Besides a poorly calibrated monitor and a bad pair of glasses, too much saturation and contrast could be manually introduced during editing in one or more color channels. Using Auto Color could ruin it.
It might also depend on how the left and right images were captured. Were they captured at exactly the same time or not. If the images were taken with the same 2D camera where you moved the camera over slightly after taking the first shot in order to take the second shot, maybe the shots aren't perfectly aligned.
Poorly calibrated monitor: Maybe here tried several adjustments.
bad pair of glasses: I'm using red/cyan gassess fro
www.3dgassessonline.com which are suppose be the best.
I thnk the problem is here in this area, saturation and contrast could be manually introduced during editing in one or more color channels. Using Auto Color could ruin it.

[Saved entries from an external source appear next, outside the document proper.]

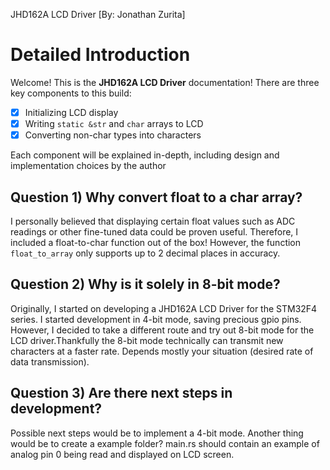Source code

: JHD162A LCD Driver [By: Jonathan Zurita]

# Detailed Introduction

Welcome! This is the **JHD162A LCD Driver**
documentation! There are three key components
to this build:
- [x] Initializing LCD display
- [x] Writing `static &str` and `char` arrays to LCD
- [x] Converting non-char types into characters
 
Each component will be explained in-depth,
including design and implementation choices by the author
 
## Question 1) Why convert float to a char array?
I personally believed that displaying certain float values such as ADC readings or other fine-tuned data could be proven useful. Therefore, I included a float-to-char function out of the box!
However, the function `float_to_array` only supports up to 2 decimal places in accuracy.
## Question 2) Why is it solely in 8-bit mode?
Originally, I started on developing a JHD162A LCD Driver for the STM32F4 series. I started development in 4-bit mode, saving precious gpio pins. However, I decided to take a different route and try out 8-bit mode for the LCD driver.Thankfully the 8-bit mode technically can transmit new characters at a faster rate. Depends mostly your situation (desired rate of data transmission).
## Question 3) Are there next steps in development?
Possible next steps would be to implement a 4-bit mode. Another thing would be to create a example folder? main.rs should contain an example of analog pin 0 being read and displayed on LCD screen.
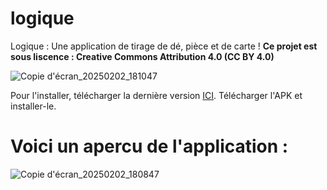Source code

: # logique
Logique : Une application de tirage de dé, pièce et de carte !
**Ce projet est sous liscence : Creative Commons Attribution 4.0 (CC BY 4.0)**

![Copie d'écran_20250202_181047](https://github.com/user-attachments/assets/4d1511c2-1712-475f-b838-37bc8fbf06dd)


Pour l'installer, télécharger la dernière version [ICI](https://github.com/InformatiquePro/logique/releases/latest).
Télécharger l'APK et installer-le.

# Voici un apercu de l'application :
![Copie d'écran_20250202_180847](https://github.com/user-attachments/assets/fa9d1d7e-d180-4619-a625-48dda4bf72c9)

I use the Video FX Brightness and Contrast plug-in, If I remove it I still get the same amount of ghosting.
I need to try to adjust the saturation, next.
Would like like to know how to ajust the color channel per left or right images.
Thank You
It might also depend on how the left and right images were captured. Were they captured at exactly the same time or not. If the images were taken with the same 2D camera where you moved the camera over slightly after taking the first shot in order to take the second shot, maybe the shots aren't perfectly aligned.
I think part of the problem is that no filter is perfect. There will always be bleed, hence overlap and gosting, between the channels. Filters have no sharp cut-off. Even with polarising glasses, the 90 degree out of phase method, there is some bleed and hence ghosting.
Another problem I ran into is when rendering an anaglyph to interlaced video, either upper field first or lower field first, such as DV-AVI. Now that produces ghosting.